E o que quero dizer aqui é que o ponto chave de toda essa questão está escondida no grande propósito que há por trás da maternidade. Planejada ou não, ela envolve uma realidade que não temos como fugir. Um, porque somos livres para fazermos o que bem quisermos e dois, porque parte dessa liberdade envolve aceitar as consequências que virão, reclamando delas ou não.

Muito anos atrás li uma frase em um fotolog (sim, muitos anos atrás MESMO rs) de alguma pessoa desconhecida que dizia: quem se define, se limita. E isso nunca parou de ecoar na minha cabeça. Hoje, mais de 15 anos depois, eu finalmente entendi que ela não faz o menor sentido, afinal, quem se define, se liberta! E é muito pertinente esse ponto, não somente para essa discussão, mas para muitas outras, porque, a partir do momento que eu entendo quem eu sou e para que estou aqui no mundo, toda falha que possa existir na compreensão e aceitação do meu grande propósito de vida, cai por terra.

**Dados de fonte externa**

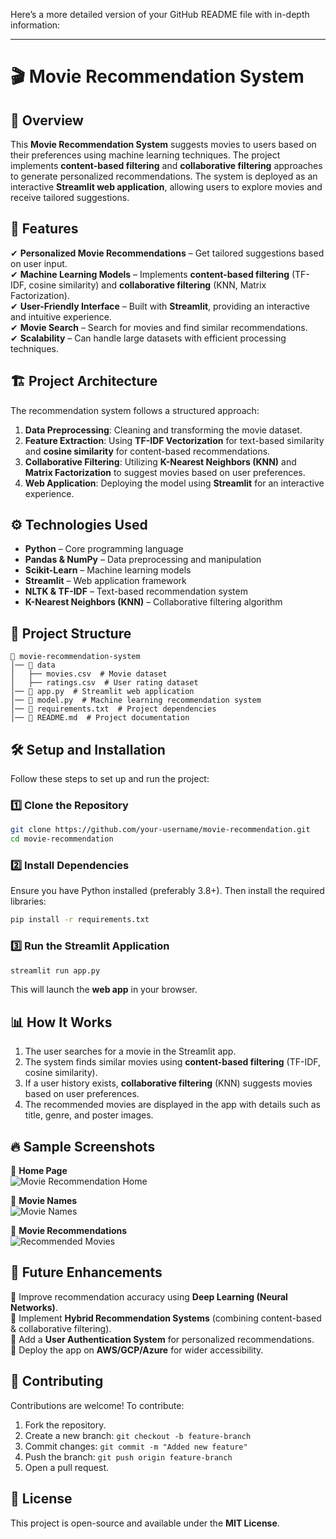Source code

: Here’s a more detailed version of your GitHub README file with in-depth information:  

---

# 🎬 Movie Recommendation System  

## 📌 Overview  
This **Movie Recommendation System** suggests movies to users based on their preferences using machine learning techniques. The project implements **content-based filtering** and **collaborative filtering** approaches to generate personalized recommendations. The system is deployed as an interactive **Streamlit web application**, allowing users to explore movies and receive tailored suggestions.  

## 🚀 Features  
✔ **Personalized Movie Recommendations** – Get tailored suggestions based on user input.  
✔ **Machine Learning Models** – Implements **content-based filtering** (TF-IDF, cosine similarity) and **collaborative filtering** (KNN, Matrix Factorization).  
✔ **User-Friendly Interface** – Built with **Streamlit**, providing an interactive and intuitive experience.  
✔ **Movie Search** – Search for movies and find similar recommendations.  
✔ **Scalability** – Can handle large datasets with efficient processing techniques.  

## 🏗️ Project Architecture  
The recommendation system follows a structured approach:  
1. **Data Preprocessing**: Cleaning and transforming the movie dataset.  
2. **Feature Extraction**: Using **TF-IDF Vectorization** for text-based similarity and **cosine similarity** for content-based recommendations.  
3. **Collaborative Filtering**: Utilizing **K-Nearest Neighbors (KNN)** and **Matrix Factorization** to suggest movies based on user preferences.  
4. **Web Application**: Deploying the model using **Streamlit** for an interactive experience.  

## ⚙️ Technologies Used  
- **Python** – Core programming language  
- **Pandas & NumPy** – Data preprocessing and manipulation  
- **Scikit-Learn** – Machine learning models  
- **Streamlit** – Web application framework  
- **NLTK & TF-IDF** – Text-based recommendation system  
- **K-Nearest Neighbors (KNN)** – Collaborative filtering algorithm  

## 📂 Project Structure  
```
📁 movie-recommendation-system
│── 📂 data
│   ├── movies.csv  # Movie dataset
│   ├── ratings.csv  # User rating dataset
│── 📜 app.py  # Streamlit web application
│── 📜 model.py  # Machine learning recommendation system
│── 📜 requirements.txt  # Project dependencies
│── 📜 README.md  # Project documentation
```

## 🛠️ Setup and Installation  
Follow these steps to set up and run the project:  

### 1️⃣ Clone the Repository  
```bash
git clone https://github.com/your-username/movie-recommendation.git
cd movie-recommendation
```

### 2️⃣ Install Dependencies  
Ensure you have Python installed (preferably 3.8+). Then install the required libraries:  
```bash
pip install -r requirements.txt
```

### 3️⃣ Run the Streamlit Application  
```bash
streamlit run app.py
```
This will launch the **web app** in your browser.

## 📊 How It Works  
1. The user searches for a movie in the Streamlit app.  
2. The system finds similar movies using **content-based filtering** (TF-IDF, cosine similarity).  
3. If a user history exists, **collaborative filtering** (KNN) suggests movies based on user preferences.  
4. The recommended movies are displayed in the app with details such as title, genre, and poster images.  

## 🔥 Sample Screenshots  
📌 **Home Page**  
![Movie Recommendation Home](https://res.cloudinary.com/dgwuwwqom/image/upload/v1741858827/Github/Movie%201.png)  

📌 **Movie Names**  
![Movie Names](https://res.cloudinary.com/dgwuwwqom/image/upload/v1741858847/Github/Movie%202.png) 

📌 **Movie Recommendations**  
![Recommended Movies](https://res.cloudinary.com/dgwuwwqom/image/upload/v1741858935/Github/Movie%203.png)  

## 📌 Future Enhancements  
🔹 Improve recommendation accuracy using **Deep Learning (Neural Networks)**.  
🔹 Implement **Hybrid Recommendation Systems** (combining content-based & collaborative filtering).  
🔹 Add a **User Authentication System** for personalized recommendations.  
🔹 Deploy the app on **AWS/GCP/Azure** for wider accessibility.  

## 🤝 Contributing  
Contributions are welcome! To contribute:  
1. Fork the repository.  
2. Create a new branch: `git checkout -b feature-branch`  
3. Commit changes: `git commit -m "Added new feature"`  
4. Push the branch: `git push origin feature-branch`  
5. Open a pull request.  

## 📜 License  
This project is open-source and available under the **MIT License**.
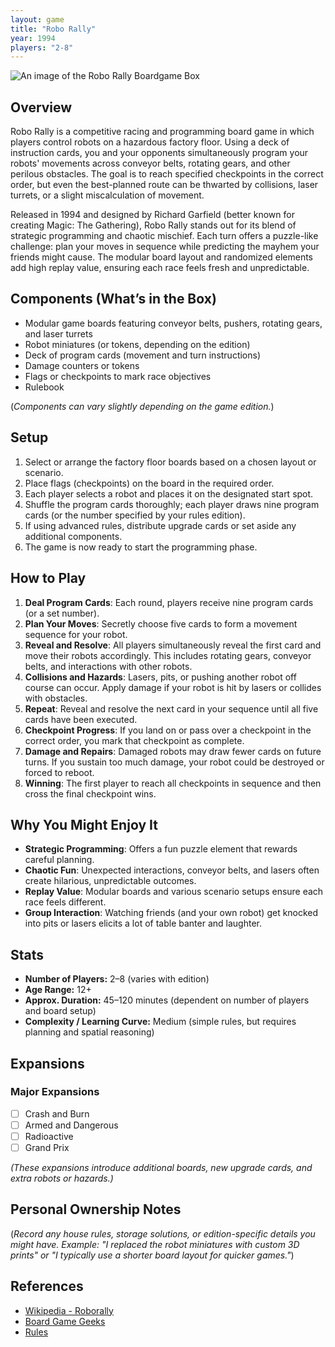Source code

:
 ```yaml
---
layout: game
title: "Robo Rally"
year: 1994
players: "2-8"
---
```


![An image of the Robo Rally Boardgame Box](https://cf.geekdo-images.com/eJx8hRJ6-86C2VrhECwEPA__itemrep/img/T3W6bMjG8ijDY_U4tEfoY6e2CCo=/fit-in/246x300/filters:strip_icc()/pic1000553.jpg)

## Overview
Robo Rally is a competitive racing and programming board game in which players control robots on a hazardous factory floor. Using a deck of instruction cards, you and your opponents simultaneously program your robots' movements across conveyor belts, rotating gears, and other perilous obstacles. The goal is to reach specified checkpoints in the correct order, but even the best-planned route can be thwarted by collisions, laser turrets, or a slight miscalculation of movement.

Released in 1994 and designed by Richard Garfield (better known for creating Magic: The Gathering), Robo Rally stands out for its blend of strategic programming and chaotic mischief. Each turn offers a puzzle-like challenge: plan your moves in sequence while predicting the mayhem your friends might cause. The modular board layout and randomized elements add high replay value, ensuring each race feels fresh and unpredictable.

## Components (What’s in the Box)
- Modular game boards featuring conveyor belts, pushers, rotating gears, and laser turrets  
- Robot miniatures (or tokens, depending on the edition)  
- Deck of program cards (movement and turn instructions)  
- Damage counters or tokens  
- Flags or checkpoints to mark race objectives  
- Rulebook  

(*Components can vary slightly depending on the game edition.*)

## Setup
1. Select or arrange the factory floor boards based on a chosen layout or scenario.  
2. Place flags (checkpoints) on the board in the required order.  
3. Each player selects a robot and places it on the designated start spot.  
4. Shuffle the program cards thoroughly; each player draws nine program cards (or the number specified by your rules edition).  
5. If using advanced rules, distribute upgrade cards or set aside any additional components.  
6. The game is now ready to start the programming phase.

## How to Play
1. **Deal Program Cards**: Each round, players receive nine program cards (or a set number).  
2. **Plan Your Moves**: Secretly choose five cards to form a movement sequence for your robot.  
3. **Reveal and Resolve**: All players simultaneously reveal the first card and move their robots accordingly. This includes rotating gears, conveyor belts, and interactions with other robots.  
4. **Collisions and Hazards**: Lasers, pits, or pushing another robot off course can occur. Apply damage if your robot is hit by lasers or collides with obstacles.  
5. **Repeat**: Reveal and resolve the next card in your sequence until all five cards have been executed.  
6. **Checkpoint Progress**: If you land on or pass over a checkpoint in the correct order, you mark that checkpoint as complete.  
7. **Damage and Repairs**: Damaged robots may draw fewer cards on future turns. If you sustain too much damage, your robot could be destroyed or forced to reboot.  
8. **Winning**: The first player to reach all checkpoints in sequence and then cross the final checkpoint wins.

## Why You Might Enjoy It
- **Strategic Programming**: Offers a fun puzzle element that rewards careful planning.  
- **Chaotic Fun**: Unexpected interactions, conveyor belts, and lasers often create hilarious, unpredictable outcomes.  
- **Replay Value**: Modular boards and various scenario setups ensure each race feels different.  
- **Group Interaction**: Watching friends (and your own robot) get knocked into pits or lasers elicits a lot of table banter and laughter.

## Stats
- **Number of Players:** 2–8 (varies with edition)  
- **Age Range:** 12+  
- **Approx. Duration:** 45–120 minutes (dependent on number of players and board setup)  
- **Complexity / Learning Curve:** Medium (simple rules, but requires planning and spatial reasoning)

## Expansions

### Major Expansions
- [ ] Crash and Burn  
- [ ] Armed and Dangerous  
- [ ] Radioactive  
- [ ] Grand Prix  

*(These expansions introduce additional boards, new upgrade cards, and extra robots or hazards.)*

## Personal Ownership Notes
(*Record any house rules, storage solutions, or edition-specific details you might have. Example: "I replaced the robot miniatures with custom 3D prints" or "I typically use a shorter board layout for quicker games."*)

## References
- [Wikipedia - Roborally](https://en.wikipedia.org/wiki/RoboRally)  
- [Board Game Geeks](https://boardgamegeek.com/boardgame/18/roborally)  
- [Rules](https://fgbradleys.com/wp-content/uploads/rules/Robo%20Rally%20-%20rules.pdf?srsltid=AfmBOor9ie1DgyHcR5BZ3HCzJqwaSHBhKhZPk0Urr1fLcth1Qw350k5n)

Posso ter tido uma gestação indesejada, repleta de complicações, um puerpério dificílimo, nenhuma rede de apoio, julgamentos, provações para educar, filhos atípicos ou posso até simplesmente não ter conseguido ou querido ter filhos. Tudo isso faz parte de quem eu nasci pra ser. E se eu nasci pra ser isso, isso é tudo o que eu tenho. E é em cima dessa realidade que eu vou trabalhar a minha pobre cabecinha, seja para simplesmente aceitar quem sou ou o que a minha vida é. E qualquer pessoa que esteja em sofrimento constante para lidar com a realidade que tem debaixo do próprio nariz, infelizmente essa pessoa ainda não descobriu ou aceitou o que veio fazer aqui.

Está tudo bem reclamar do que não gosta, chorar de cansaço e lembrar com carinho da vida que tive antes de me tornar mãe. Mas a partir do momento que a ficha da minha grande vocação de vida cai, não sobra muito tempo pra jogar luz sobre esses pontos, afinal, estou ocupada demais enxergando o copo meio cheio, enquanto exerço a melhor função que eu poderia exercer no mundo: a que eu nasci pra ser.